Attosecond quantum optical interferometry

Abstract

In this work, we explore the scheme of attosecond quantum interferometry (AQI), the quantum optical version of classical attosecond interferometry, which allows to measure quantum optical properties on the attosecond time-scale. We develop how the scheme of AQI can be used for quantum state engineering of the emitted harmonics, by varying the relative phase of a two-color driving field, and further enables one to manipulate the field correlations as well as their entanglement characteristics. In addition, this scheme allows us to learn properties of the phase-space distribution of the harmonic quantum state, by means of measuring an attosecond quantum tomography trace. This serves as a new type of protocol for in situ attosecond measurements of quantum optical observables. With this, we achieve to further connect all-optical attosecond measurement schemes with quantum optics, allowing for a rich manifold of observations.

Figures (9)

• Figure 1: Attosecond quantum interferometry. A strong classical pump field at frequency $\omega$ is combined with a perturbative $2\omega$ field exhibiting well-defined squeezing signatures. By varying the relative phase between the two fields, one can control the photon statistics, phase-space distribution, and intermode correlations of the generated harmonics.
• Figure 2: Quantum state engineering. Wigner functions of the harmonic modes $q=12$ [(a)-(d)] and $q=16$ [(e)-(h)] for varying two-color phase $\phi$. Minimum [(i)] and maximum [(j)] values of the quadrature variances for three even harmonic orders.
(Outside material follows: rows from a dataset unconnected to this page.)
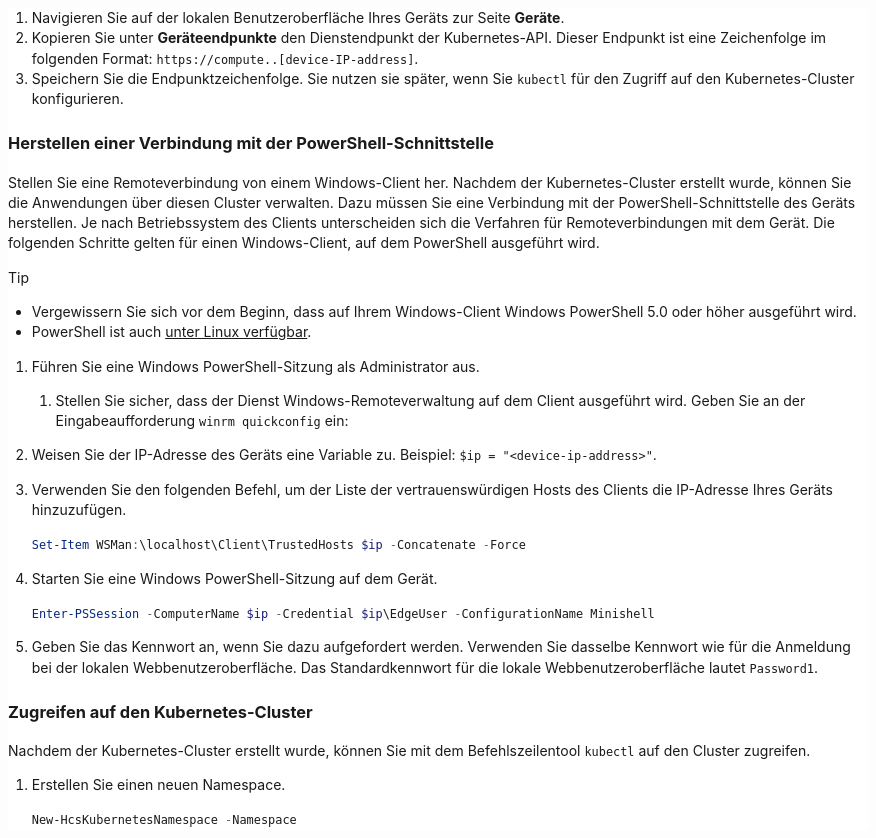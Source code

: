 1. Navigieren Sie auf der lokalen Benutzeroberfläche Ihres Geräts zur Seite **Geräte**. 
2. Kopieren Sie unter **Geräteendpunkte** den Dienstendpunkt der Kubernetes-API. Dieser Endpunkt ist eine Zeichenfolge im folgenden Format: `https://compute..[device-IP-address]`.
3. Speichern Sie die Endpunktzeichenfolge. Sie nutzen sie später, wenn Sie `kubectl` für den Zugriff auf den Kubernetes-Cluster konfigurieren.

### <a name="connect-to-powershell-interface"></a>Herstellen einer Verbindung mit der PowerShell-Schnittstelle

Stellen Sie eine Remoteverbindung von einem Windows-Client her. Nachdem der Kubernetes-Cluster erstellt wurde, können Sie die Anwendungen über diesen Cluster verwalten. Dazu müssen Sie eine Verbindung mit der PowerShell-Schnittstelle des Geräts herstellen. Je nach Betriebssystem des Clients unterscheiden sich die Verfahren für Remoteverbindungen mit dem Gerät. Die folgenden Schritte gelten für einen Windows-Client, auf dem PowerShell ausgeführt wird.

> [!TIP]
> * Vergewissern Sie sich vor dem Beginn, dass auf Ihrem Windows-Client Windows PowerShell 5.0 oder höher ausgeführt wird.
> * PowerShell ist auch [unter Linux verfügbar](/powershell/scripting/install/installing-powershell-core-on-linux).

1. Führen Sie eine Windows PowerShell-Sitzung als Administrator aus. 
    1. Stellen Sie sicher, dass der Dienst Windows-Remoteverwaltung auf dem Client ausgeführt wird. Geben Sie an der Eingabeaufforderung `winrm quickconfig` ein:

2. Weisen Sie der IP-Adresse des Geräts eine Variable zu. Beispiel: `$ip = "<device-ip-address>"`.

3. Verwenden Sie den folgenden Befehl, um der Liste der vertrauenswürdigen Hosts des Clients die IP-Adresse Ihres Geräts hinzuzufügen. 

    ```powershell
    Set-Item WSMan:\localhost\Client\TrustedHosts $ip -Concatenate -Force
    ```
 
4. Starten Sie eine Windows PowerShell-Sitzung auf dem Gerät. 

    ```powershell
    Enter-PSSession -ComputerName $ip -Credential $ip\EdgeUser -ConfigurationName Minishell
    ```

5. Geben Sie das Kennwort an, wenn Sie dazu aufgefordert werden. Verwenden Sie dasselbe Kennwort wie für die Anmeldung bei der lokalen Webbenutzeroberfläche. Das Standardkennwort für die lokale Webbenutzeroberfläche lautet `Password1`. 

### <a name="access-the-kubernetes-cluster"></a>Zugreifen auf den Kubernetes-Cluster

Nachdem der Kubernetes-Cluster erstellt wurde, können Sie mit dem Befehlszeilentool `kubectl` auf den Cluster zugreifen.

1. Erstellen Sie einen neuen Namespace. 

    ```powershell
    New-HcsKubernetesNamespace -Namespace
    ```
Calculations were performed with $E_{\omega} = 0.053$ a.u., $E_{2\omega} = 10^{-2}E_{\omega}$, $I_{\text{squ}} = 10^{-6}$ a.u., $\omega = 0.057$ a.u. and $I_p =0.5$ a.u., with a field duration of 5 optical cycles. Amplitude squeezing for the $2\omega$ field is considered here although results are not affected much by the specific type of squeezing.
• Figure 3: Field correlations. (a) Second order correlation function between harmonics $q_1$ and $q_2$, with the black line quantifying the autocorrelations ($q_1 = q_2$). (b) Value of the CSI difference. (c) Linear entropy as a function of $\phi$. The same parameters as those in Fig. \ref{['fig:state_engineering']} have been considered here.
• Figure 4: Learning the quantum state through attosecond quantum tomography (AQT). (a), (b) Reconstructed AQT-distribution for the 12th and 16th harmonic orders with $\theta = 0$. (c), (d) AQT-traces for the 12th harmonic mode for two different quadrature operators $\hat{X}_{\theta} = \hat{a} e^{-i\theta} + \hat{a}^\dagger e^{i\theta}$. (e) Variance of $\hat{X}_{\theta}$ for the 12th (green) and 16th (purple) harmonics, computed from the AQT-traces for $\theta = 0$ (lighter curves) and $\theta = \pi/2$ (darker curves). The same parameters as in Fig. \ref{['fig:state_engineering']} are used here.
• Figure 5: Vector potential dependence with time in the original frame of reference. Here, we change the values of $E_{2\omega,x}$ and $E_{2\omega,y}$, defined in through $\gamma_x$ and $\gamma_y$, while keeping the mean field strength constant.